INVESTIGADORES
ROSSI Federico Matias
capítulos de libros
Título:
Juggling Multiple Agendas: The Struggle of Trade Unions against National, Continental, and International Neoliberalism in Argentina
Autor/es:
FEDERICO M. ROSSI
Libro:
Transnational Activism and National Movements in Latin America: Bridging the Divide
Editorial:
Routledge
Referencias:
Año: 2013; p. 141 - 160
Resumen:
The economic dimension of neoliberal globalization implies an increased interdependence of national economies. The Free Trade Area of the Americas (FTAA), despite its failure, was the most ambitious international agreement promoted for the reduction or elimination of international trade barriers in the Americas. The anticipated economic and social consequences of the FTAA produced the mobilization of social movements and trade unions across the continent.
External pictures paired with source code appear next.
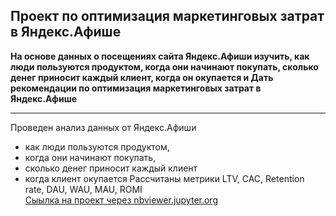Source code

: ## Проект по оптимизация маркетинговых затрат в Яндекс.Афише

**На основе данных о посещениях сайта Яндекс.Афиши изучить, как люди пользуются продуктом, когда они начинают покупать, сколько денег приносит каждый клиент, когда он окупается и Дать рекомендации по оптимизация маркетинговых затрат в Яндекс.Афише**
____________________________
Проведен анализ данных от Яндекс.Афиши
- как люди пользуются продуктом,
- когда они начинают покупать,
- сколько денег приносит каждый клиент
- когда клиент окупается
Рассчитаны метрики LTV, CAC, Retention rate, DAU, WAU, MAU, ROMI  
[Сыылка на проект через nbviewer.jupyter.org ](https://nbviewer.jupyter.org/github/konicaRu/i_am_data_analyst/blob/master/6_project%20_analytics_in_yandex_afisha_3send/6_project%20_analytics_in_yandex_afisha_3send.ipynb)
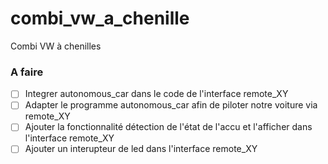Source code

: # combi_vw_a_chenille
Combi VW à chenilles

### A faire
- [ ] Integrer autonomous_car dans le code de l'interface remote_XY
- [ ] Adapter le programme autonomous_car afin de piloter notre voiture via remote_XY
- [ ] Ajouter la fonctionnalité détection de l'état de l'accu et l'afficher dans l'interface remote_XY
- [ ] Ajouter un interupteur de led dans l'interface remote_XY
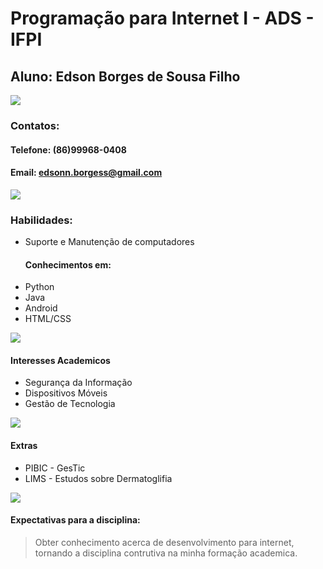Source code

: # Programação para Internet I - ADS - IFPI #
## Aluno: Edson Borges de Sousa Filho ##  

![](https://png.icons8.com/windows/32/000000/search-contacts.png)
### Contatos: ###
#### Telefone: (86)99968-0408 ####
#### Email: edsonn.borgess@gmail.com ####  

![](https://png.icons8.com/wired/32/000000/transformation-skill.png)
### Habilidades: ###
* Suporte e Manutenção de computadores  
  #### Conhecimentos em: #### 
* Python 
* Java
* Android  
* HTML/CSS  

![](https://png.icons8.com/wired/32/000000/students.png)
#### Interesses Academicos  ####
* Segurança da Informação
* Dispositivos Móveis
* Gestão de Tecnologia  

![](https://png.icons8.com/ios/32/000000/plus-filled.png)
#### Extras ####
* PIBIC - GesTic
* LIMS - Estudos sobre Dermatoglifia  

![](https://png.icons8.com/dotty/32/000000/thinking-male.png)
#### Expectativas para a disciplina: ####
> Obter conhecimento acerca de desenvolvimento para internet, tornando a disciplina
contrutiva na minha formação academica.



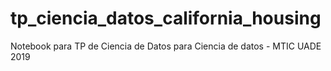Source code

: # tp_ciencia_datos_california_housing
Notebook para TP de Ciencia de Datos  para Ciencia de datos - MTIC UADE 2019
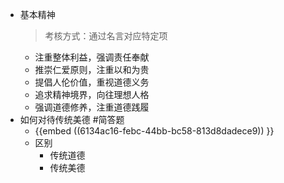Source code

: - 基本精神
  > 考核方式：通过名言对应特定项
	- 注重整体利益，强调责任奉献
	- 推崇仁爱原则，注重以和为贵
	- 提倡人伦价值，重视道德义务
	- 追求精神境界，向往理想人格
	- 强调道德修养，注重道德践履
- 如何对待传统美德 #简答题
	- {{embed ((6134ac16-febc-44bb-bc58-813d8dadece9)) }}
	- 区别
		- 传统道德
		- 传统美德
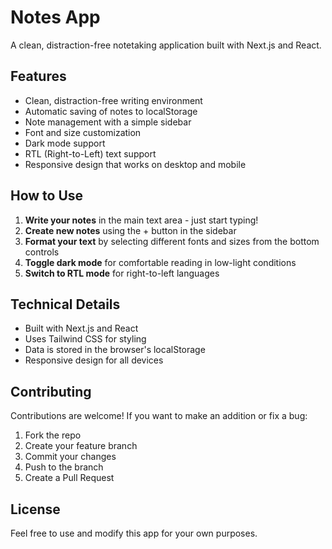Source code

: # Notes App

A clean, distraction-free notetaking application built with Next.js and React.

## Features

- Clean, distraction-free writing environment
- Automatic saving of notes to localStorage
- Note management with a simple sidebar
- Font and size customization
- Dark mode support
- RTL (Right-to-Left) text support
- Responsive design that works on desktop and mobile

## How to Use

1. **Write your notes** in the main text area - just start typing!
2. **Create new notes** using the + button in the sidebar
3. **Format your text** by selecting different fonts and sizes from the bottom controls
4. **Toggle dark mode** for comfortable reading in low-light conditions
5. **Switch to RTL mode** for right-to-left languages

## Technical Details

- Built with Next.js and React
- Uses Tailwind CSS for styling
- Data is stored in the browser's localStorage
- Responsive design for all devices

## Contributing

Contributions are welcome! If you want to make an addition or fix a bug:

1. Fork the repo
2. Create your feature branch
3. Commit your changes
4. Push to the branch
5. Create a Pull Request

## License

Feel free to use and modify this app for your own purposes.

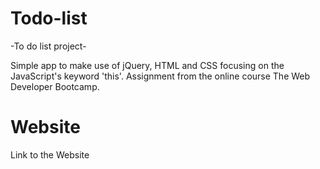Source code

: # Todo-list
-To do list project-

Simple app to make use of jQuery, HTML and CSS focusing on the JavaScript's keyword 'this'.
Assignment from the online course The Web Developer Bootcamp.

# Website 
Link to the Website
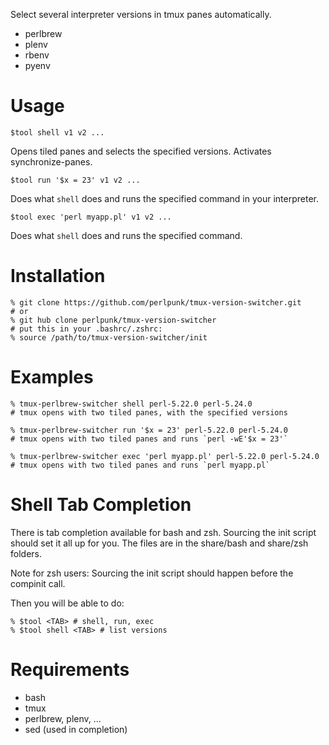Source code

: Select several interpreter versions in tmux panes automatically.

* perlbrew
* plenv
* rbenv
* pyenv

# Usage

    $tool shell v1 v2 ...

Opens tiled panes and selects the specified versions.
Activates synchronize-panes.

    $tool run '$x = 23' v1 v2 ...

Does what `shell` does and runs the specified command in your interpreter.

    $tool exec 'perl myapp.pl' v1 v2 ...

Does what `shell` does and runs the specified command.

# Installation

    % git clone https://github.com/perlpunk/tmux-version-switcher.git
    # or
    % git hub clone perlpunk/tmux-version-switcher
    # put this in your .bashrc/.zshrc:
    % source /path/to/tmux-version-switcher/init

# Examples

    % tmux-perlbrew-switcher shell perl-5.22.0 perl-5.24.0
    # tmux opens with two tiled panes, with the specified versions

    % tmux-perlbrew-switcher run '$x = 23' perl-5.22.0 perl-5.24.0
    # tmux opens with two tiled panes and runs `perl -wE'$x = 23'`

    % tmux-perlbrew-switcher exec 'perl myapp.pl' perl-5.22.0 perl-5.24.0
    # tmux opens with two tiled panes and runs `perl myapp.pl`

# Shell Tab Completion

There is tab completion available for bash and zsh.
Sourcing the init script should set it all up for you.
The files are in the share/bash and share/zsh folders.

Note for zsh users:
Sourcing the init script should happen before the compinit call.

Then you will be able to do:

    % $tool <TAB> # shell, run, exec
    % $tool shell <TAB> # list versions

# Requirements

* bash
* tmux
* perlbrew, plenv, ...
* sed (used in completion)
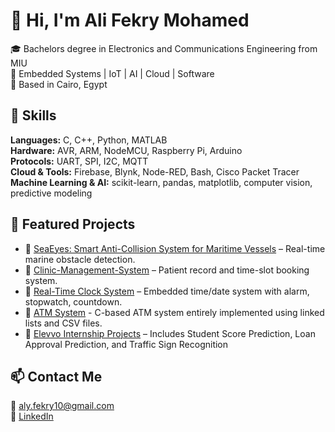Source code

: # 👋 Hi, I'm Ali Fekry Mohamed

🎓 Bachelors degree in Electronics and Communications Engineering from MIU  
🔧 Embedded Systems | IoT | AI | Cloud | Software  
📍 Based in Cairo, Egypt

## 🔧 Skills
**Languages:** C, C++, Python, MATLAB  
**Hardware:** AVR, ARM, NodeMCU, Raspberry Pi, Arduino  
**Protocols:** UART, SPI, I2C, MQTT  
**Cloud & Tools:** Firebase, Blynk, Node-RED, Bash, Cisco Packet Tracer  
**Machine Learning & AI:** scikit-learn, pandas, matplotlib, computer vision, predictive modeling

## 📂 Featured Projects
- 🔹 [SeaEyes: Smart Anti-Collision System for Maritime Vessels](https://github.com/Ali-Fekry/SeaEyes-Smart-Anti-Collision-System-for-Maritime-Vessels) – Real-time marine obstacle detection. 
- 🔹 [Clinic-Management-System](https://github.com/Ali-Fekry/Clinic-Management-System) – Patient record and time-slot booking system.  
- 🔹 [Real-Time Clock System](https://github.com/Ali-Fekry/Real-Time-Clock-System) – Embedded time/date system with alarm, stopwatch, countdown.
- 🔹 [ATM System](https://github.com/Ali-Fekry/ATM-system-using-linked-lists-and-CSV-files) - C-based ATM system entirely implemented using linked lists and CSV files.
- 🔹 [Elevvo Internship Projects](#) – Includes Student Score Prediction, Loan Approval Prediction, and Traffic Sign Recognition

## 📫 Contact Me
📧 aly.fekry10@gmail.com  
🔗 [LinkedIn](https://www.linkedin.com/in/ali-fekry)  
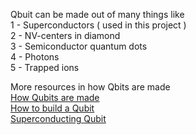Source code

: Qbuit can be made out of many things like <br> 
1 - Superconductors ( used in this project ) <br>
2 - NV-centers in diamond <br>
3 - Semiconductor quantum dots <br>
4 - Photons <br>
5 - Trapped ions <br>

More resources in how Qbits are made <br>
[How Qubits are made](https://www.youtube.com/watch?v=2pB87H3_F_c) <br>
[How to build a Qubit](https://www.youtube.com/watch?v=oZacBmOwvz0) <br>
[Superconducting Qubit](https://www.youtube.com/watch?v=daQJMwvxC_U) <br>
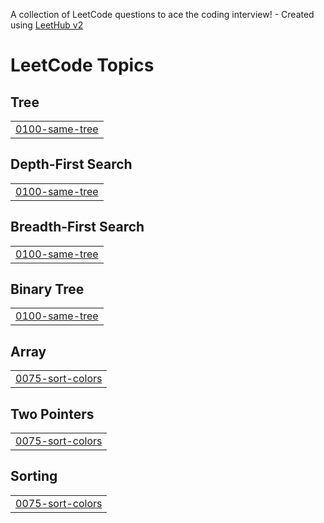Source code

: A collection of LeetCode questions to ace the coding interview! - Created using [LeetHub v2](https://github.com/arunbhardwaj/LeetHub-2.0)
<!---LeetCode Topics Start-->
# LeetCode Topics
## Tree
|  |
| ------- |
| [0100-same-tree](https://github.com/sumit9011/leetcode/tree/master/0100-same-tree) |
## Depth-First Search
|  |
| ------- |
| [0100-same-tree](https://github.com/sumit9011/leetcode/tree/master/0100-same-tree) |
## Breadth-First Search
|  |
| ------- |
| [0100-same-tree](https://github.com/sumit9011/leetcode/tree/master/0100-same-tree) |
## Binary Tree
|  |
| ------- |
| [0100-same-tree](https://github.com/sumit9011/leetcode/tree/master/0100-same-tree) |
## Array
|  |
| ------- |
| [0075-sort-colors](https://github.com/sumit9011/leetcode/tree/master/0075-sort-colors) |
## Two Pointers
|  |
| ------- |
| [0075-sort-colors](https://github.com/sumit9011/leetcode/tree/master/0075-sort-colors) |
## Sorting
|  |
| ------- |
| [0075-sort-colors](https://github.com/sumit9011/leetcode/tree/master/0075-sort-colors) |
<!---LeetCode Topics End-->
After a decade of resistance to the FTAA, social movements and trade unions can -- arguably -- be considered partially responsible for the FTAA's failure in 2005. The role of trade unions in their resistance to this agreement opens an interesting theoretical question about how the transnational participation of domestic organizations affects their activism on the national scale. One could reason that the success of labor movements in Latin America could have been the result of trade unions' scale shift toward the transnational level of action. Moreover, the internationalist rhetoric of some labor movements might lead us to interpret their participation in this continent-wide campaign against the FTAA as an observable result of the increased cosmopolitanism of Latin American unions' leadership. In this article, I will show how these expectations are not met by the case of Argentina. The purpose of this article is to narrate and analyze how an important union organizes its action across multiple levels, and how these levels do or do not influence each other. In order to do so, I will analyze the process of coordination in Argentina that occurred in resistance to the FTAA and its aftermath from 2002 to 2010. This will be done through the study of the role played by the main national coalition created for precisely this resistance and, in particular, through analysis of the role played by the central actor in this coalition: the Central de Trabajadores de la Argentina. I will show how the CTA has participated in national, continental, and international resistance to neoliberalism and provide an explanation for the "parallel agendas" that it employed on these different levels for almost a decade.